→ Work to be completed: Would you return every entry, exactly as it is written?

--- Data provided ---

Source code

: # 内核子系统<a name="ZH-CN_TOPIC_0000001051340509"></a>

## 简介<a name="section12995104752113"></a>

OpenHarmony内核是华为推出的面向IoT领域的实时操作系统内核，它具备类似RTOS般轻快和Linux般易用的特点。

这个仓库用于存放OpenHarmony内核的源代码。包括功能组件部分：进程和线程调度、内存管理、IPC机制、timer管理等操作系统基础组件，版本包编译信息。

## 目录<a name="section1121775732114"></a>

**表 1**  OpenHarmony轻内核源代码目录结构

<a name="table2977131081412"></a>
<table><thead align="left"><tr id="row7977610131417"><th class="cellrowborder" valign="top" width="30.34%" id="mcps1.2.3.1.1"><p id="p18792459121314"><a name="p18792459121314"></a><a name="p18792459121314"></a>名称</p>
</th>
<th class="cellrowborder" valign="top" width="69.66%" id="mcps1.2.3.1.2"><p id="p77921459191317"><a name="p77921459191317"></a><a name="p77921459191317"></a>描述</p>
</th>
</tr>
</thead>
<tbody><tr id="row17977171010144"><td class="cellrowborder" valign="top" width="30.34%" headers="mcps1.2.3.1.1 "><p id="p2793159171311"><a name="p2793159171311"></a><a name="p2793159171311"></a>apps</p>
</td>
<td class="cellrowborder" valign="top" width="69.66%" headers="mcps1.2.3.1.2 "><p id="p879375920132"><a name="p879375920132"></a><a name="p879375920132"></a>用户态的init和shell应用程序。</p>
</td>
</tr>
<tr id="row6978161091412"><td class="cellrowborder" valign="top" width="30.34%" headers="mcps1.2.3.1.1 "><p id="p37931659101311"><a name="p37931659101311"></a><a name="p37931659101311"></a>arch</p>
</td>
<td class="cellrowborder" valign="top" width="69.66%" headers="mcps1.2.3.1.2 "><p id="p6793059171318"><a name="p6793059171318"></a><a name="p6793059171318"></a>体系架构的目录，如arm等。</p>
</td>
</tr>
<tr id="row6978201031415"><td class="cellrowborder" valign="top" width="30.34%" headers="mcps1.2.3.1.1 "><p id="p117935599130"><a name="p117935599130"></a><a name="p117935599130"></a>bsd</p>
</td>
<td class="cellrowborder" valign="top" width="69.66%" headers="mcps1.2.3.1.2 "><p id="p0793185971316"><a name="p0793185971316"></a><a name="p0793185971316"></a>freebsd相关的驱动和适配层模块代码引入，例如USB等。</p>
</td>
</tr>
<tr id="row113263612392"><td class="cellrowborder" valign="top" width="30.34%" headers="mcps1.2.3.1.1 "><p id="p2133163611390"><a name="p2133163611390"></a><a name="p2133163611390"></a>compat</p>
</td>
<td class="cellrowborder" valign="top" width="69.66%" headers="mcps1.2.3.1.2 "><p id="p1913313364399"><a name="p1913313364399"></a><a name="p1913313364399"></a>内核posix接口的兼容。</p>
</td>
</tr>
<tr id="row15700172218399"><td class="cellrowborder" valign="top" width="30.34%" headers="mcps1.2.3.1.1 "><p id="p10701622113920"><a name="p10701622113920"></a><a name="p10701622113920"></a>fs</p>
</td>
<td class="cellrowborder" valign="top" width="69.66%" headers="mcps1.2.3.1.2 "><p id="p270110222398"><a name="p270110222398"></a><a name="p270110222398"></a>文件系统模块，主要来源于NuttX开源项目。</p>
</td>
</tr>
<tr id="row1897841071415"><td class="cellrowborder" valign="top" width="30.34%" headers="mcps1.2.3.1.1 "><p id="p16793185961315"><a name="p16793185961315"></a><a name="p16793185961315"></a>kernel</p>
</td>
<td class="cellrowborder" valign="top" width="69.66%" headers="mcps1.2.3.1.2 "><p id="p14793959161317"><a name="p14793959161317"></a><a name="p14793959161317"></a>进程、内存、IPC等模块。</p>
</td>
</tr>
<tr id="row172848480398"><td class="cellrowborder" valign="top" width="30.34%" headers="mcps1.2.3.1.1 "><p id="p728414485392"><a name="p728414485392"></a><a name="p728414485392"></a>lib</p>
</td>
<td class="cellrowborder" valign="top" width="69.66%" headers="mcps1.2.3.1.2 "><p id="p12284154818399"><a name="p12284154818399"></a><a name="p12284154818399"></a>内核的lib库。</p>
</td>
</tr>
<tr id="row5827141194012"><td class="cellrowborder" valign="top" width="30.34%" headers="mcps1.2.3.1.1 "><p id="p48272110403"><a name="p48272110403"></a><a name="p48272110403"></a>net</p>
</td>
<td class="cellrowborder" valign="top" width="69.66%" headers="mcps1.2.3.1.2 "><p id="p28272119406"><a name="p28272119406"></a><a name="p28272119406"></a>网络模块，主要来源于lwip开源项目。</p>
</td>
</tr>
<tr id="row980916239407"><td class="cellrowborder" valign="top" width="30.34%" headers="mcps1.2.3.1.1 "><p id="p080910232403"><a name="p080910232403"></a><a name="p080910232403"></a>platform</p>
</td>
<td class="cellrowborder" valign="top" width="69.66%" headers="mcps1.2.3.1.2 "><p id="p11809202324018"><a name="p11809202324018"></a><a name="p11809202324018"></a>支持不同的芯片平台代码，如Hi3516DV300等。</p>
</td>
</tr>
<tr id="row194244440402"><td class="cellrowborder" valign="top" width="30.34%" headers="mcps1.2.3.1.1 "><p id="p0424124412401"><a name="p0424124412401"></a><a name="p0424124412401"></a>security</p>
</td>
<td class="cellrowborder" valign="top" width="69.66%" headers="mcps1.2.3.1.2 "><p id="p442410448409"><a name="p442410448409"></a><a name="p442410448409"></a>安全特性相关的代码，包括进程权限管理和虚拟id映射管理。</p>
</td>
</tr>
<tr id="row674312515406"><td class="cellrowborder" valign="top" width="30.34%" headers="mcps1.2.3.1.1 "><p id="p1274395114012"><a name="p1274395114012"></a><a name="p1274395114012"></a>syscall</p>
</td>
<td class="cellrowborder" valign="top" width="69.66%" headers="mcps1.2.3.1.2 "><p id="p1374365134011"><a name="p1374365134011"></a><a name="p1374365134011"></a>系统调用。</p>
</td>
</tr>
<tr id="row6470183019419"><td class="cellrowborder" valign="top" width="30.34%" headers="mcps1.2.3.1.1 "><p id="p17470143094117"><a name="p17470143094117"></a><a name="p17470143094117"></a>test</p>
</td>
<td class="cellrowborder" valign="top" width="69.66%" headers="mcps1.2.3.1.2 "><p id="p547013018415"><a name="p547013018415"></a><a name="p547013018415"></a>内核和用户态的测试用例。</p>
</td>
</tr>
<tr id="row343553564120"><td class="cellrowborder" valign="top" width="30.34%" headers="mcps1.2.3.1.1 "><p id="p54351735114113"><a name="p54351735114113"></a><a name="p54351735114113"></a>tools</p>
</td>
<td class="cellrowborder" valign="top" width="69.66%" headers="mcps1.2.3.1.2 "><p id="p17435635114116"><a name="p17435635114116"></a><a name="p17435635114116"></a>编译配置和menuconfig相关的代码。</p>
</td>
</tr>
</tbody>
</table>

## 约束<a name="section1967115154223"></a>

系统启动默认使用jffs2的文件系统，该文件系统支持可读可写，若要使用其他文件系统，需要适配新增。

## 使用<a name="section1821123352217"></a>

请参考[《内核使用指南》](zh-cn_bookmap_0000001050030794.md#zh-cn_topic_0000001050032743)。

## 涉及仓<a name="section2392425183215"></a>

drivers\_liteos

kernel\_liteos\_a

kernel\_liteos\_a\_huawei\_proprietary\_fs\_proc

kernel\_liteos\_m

---

→ Task result:
Source code

: # 内核子系统<a name="ZH-CN_TOPIC_0000001051340509"></a>

## 简介<a name="section12995104752113"></a>

OpenHarmony内核是华为推出的面向IoT领域的实时操作系统内核，它具备类似RTOS般轻快和Linux般易用的特点。

这个仓库用于存放OpenHarmony内核的源代码。包括功能组件部分：进程和线程调度、内存管理、IPC机制、timer管理等操作系统基础组件，版本包编译信息。

## 目录<a name="section1121775732114"></a>

**表 1**  OpenHarmony轻内核源代码目录结构

<a name="table2977131081412"></a>
<table><thead align="left"><tr id="row7977610131417"><th class="cellrowborder" valign="top" width="30.34%" id="mcps1.2.3.1.1"><p id="p18792459121314"><a name="p18792459121314"></a><a name="p18792459121314"></a>名称</p>
</th>
<th class="cellrowborder" valign="top" width="69.66%" id="mcps1.2.3.1.2"><p id="p77921459191317"><a name="p77921459191317"></a><a name="p77921459191317"></a>描述</p>
</th>
</tr>
</thead>
<tbody><tr id="row17977171010144"><td class="cellrowborder" valign="top" width="30.34%" headers="mcps1.2.3.1.1 "><p id="p2793159171311"><a name="p2793159171311"></a><a name="p2793159171311"></a>apps</p>
</td>
<td class="cellrowborder" valign="top" width="69.66%" headers="mcps1.2.3.1.2 "><p id="p879375920132"><a name="p879375920132"></a><a name="p879375920132"></a>用户态的init和shell应用程序。</p>
</td>
</tr>
<tr id="row6978161091412"><td class="cellrowborder" valign="top" width="30.34%" headers="mcps1.2.3.1.1 "><p id="p37931659101311"><a name="p37931659101311"></a><a name="p37931659101311"></a>arch</p>
</td>
<td class="cellrowborder" valign="top" width="69.66%" headers="mcps1.2.3.1.2 "><p id="p6793059171318"><a name="p6793059171318"></a><a name="p6793059171318"></a>体系架构的目录，如arm等。</p>
</td>
</tr>
<tr id="row6978201031415"><td class="cellrowborder" valign="top" width="30.34%" headers="mcps1.2.3.1.1 "><p id="p117935599130"><a name="p117935599130"></a><a name="p117935599130"></a>bsd</p>
</td>
<td class="cellrowborder" valign="top" width="69.66%" headers="mcps1.2.3.1.2 "><p id="p0793185971316"><a name="p0793185971316"></a><a name="p0793185971316"></a>freebsd相关的驱动和适配层模块代码引入，例如USB等。</p>
</td>
</tr>
<tr id="row113263612392"><td class="cellrowborder" valign="top" width="30.34%" headers="mcps1.2.3.1.1 "><p id="p2133163611390"><a name="p2133163611390"></a><a name="p2133163611390"></a>compat</p>
</td>
<td class="cellrowborder" valign="top" width="69.66%" headers="mcps1.2.3.1.2 "><p id="p1913313364399"><a name="p1913313364399"></a><a name="p1913313364399"></a>内核posix接口的兼容。</p>
</td>
</tr>
<tr id="row15700172218399"><td class="cellrowborder" valign="top" width="30.34%" headers="mcps1.2.3.1.1 "><p id="p10701622113920"><a name="p10701622113920"></a><a name="p10701622113920"></a>fs</p>
</td>
<td class="cellrowborder" valign="top" width="69.66%" headers="mcps1.2.3.1.2 "><p id="p270110222398"><a name="p270110222398"></a><a name="p270110222398"></a>文件系统模块，主要来源于NuttX开源项目。</p>
</td>
</tr>
<tr id="row1897841071415"><td class="cellrowborder" valign="top" width="30.34%" headers="mcps1.2.3.1.1 "><p id="p16793185961315"><a name="p16793185961315"></a><a name="p16793185961315"></a>kernel</p>
</td>
<td class="cellrowborder" valign="top" width="69.66%" headers="mcps1.2.3.1.2 "><p id="p14793959161317"><a name="p14793959161317"></a><a name="p14793959161317"></a>进程、内存、IPC等模块。</p>
</td>
</tr>
<tr id="row172848480398"><td class="cellrowborder" valign="top" width="30.34%" headers="mcps1.2.3.1.1 "><p id="p728414485392"><a name="p728414485392"></a><a name="p728414485392"></a>lib</p>
</td>
<td class="cellrowborder" valign="top" width="69.66%" headers="mcps1.2.3.1.2 "><p id="p12284154818399"><a name="p12284154818399"></a><a name="p12284154818399"></a>内核的lib库。</p>
</td>
</tr>
<tr id="row5827141194012"><td class="cellrowborder" valign="top" width="30.34%" headers="mcps1.2.3.1.1 "><p id="p48272110403"><a name="p48272110403"></a><a name="p48272110403"></a>net</p>
</td>
<td class="cellrowborder" valign="top" width="69.66%" headers="mcps1.2.3.1.2 "><p id="p28272119406"><a name="p28272119406"></a><a name="p28272119406"></a>网络模块，主要来源于lwip开源项目。</p>
</td>
</tr>
<tr id="row980916239407"><td class="cellrowborder" valign="top" width="30.34%" headers="mcps1.2.3.1.1 "><p id="p080910232403"><a name="p080910232403"></a><a name="p080910232403"></a>platform</p>
</td>
<td class="cellrowborder" valign="top" width="69.66%" headers="mcps1.2.3.1.2 "><p id="p11809202324018"><a name="p11809202324018"></a><a name="p11809202324018"></a>支持不同的芯片平台代码，如Hi3516DV300等。</p>
</td>
</tr>
<tr id="row194244440402"><td class="cellrowborder" valign="top" width="30.34%" headers="mcps1.2.3.1.1 "><p id="p0424124412401"><a name="p0424124412401"></a><a name="p0424124412401"></a>security</p>
</td>
<td class="cellrowborder" valign="top" width="69.66%" headers="mcps1.2.3.1.2 "><p id="p442410448409"><a name="p442410448409"></a><a name="p442410448409"></a>安全特性相关的代码，包括进程权限管理和虚拟id映射管理。</p>
</td>
</tr>
<tr id="row674312515406"><td class="cellrowborder" valign="top" width="30.34%" headers="mcps1.2.3.1.1 "><p id="p1274395114012"><a name="p1274395114012"></a><a name="p1274395114012"></a>syscall</p>
</td>
<td class="cellrowborder" valign="top" width="69.66%" headers="mcps1.2.3.1.2 "><p id="p1374365134011"><a name="p1374365134011"></a><a name="p1374365134011"></a>系统调用。</p>
</td>
</tr>
<tr id="row6470183019419"><td class="cellrowborder" valign="top" width="30.34%" headers="mcps1.2.3.1.1 "><p id="p17470143094117"><a name="p17470143094117"></a><a name="p17470143094117"></a>test</p>
</td>
<td class="cellrowborder" valign="top" width="69.66%" headers="mcps1.2.3.1.2 "><p id="p547013018415"><a name="p547013018415"></a><a name="p547013018415"></a>内核和用户态的测试用例。</p>
</td>
</tr>
<tr id="row343553564120"><td class="cellrowborder" valign="top" width="30.34%" headers="mcps1.2.3.1.1 "><p id="p54351735114113"><a name="p54351735114113"></a><a name="p54351735114113"></a>tools</p>
</td>
<td class="cellrowborder" valign="top" width="69.66%" headers="mcps1.2.3.1.2 "><p id="p17435635114116"><a name="p17435635114116"></a><a name="p17435635114116"></a>编译配置和menuconfig相关的代码。</p>
</td>
</tr>
</tbody>
</table>

## 约束<a name="section1967115154223"></a>

系统启动默认使用jffs2的文件系统，该文件系统支持可读可写，若要使用其他文件系统，需要适配新增。

## 使用<a name="section1821123352217"></a>

请参考[《内核使用指南》](zh-cn_bookmap_0000001050030794.md#zh-cn_topic_0000001050032743)。

## 涉及仓<a name="section2392425183215"></a>

drivers\_liteos

kernel\_liteos\_a

kernel\_liteos\_a\_huawei\_proprietary\_fs\_proc

kernel\_liteos\_m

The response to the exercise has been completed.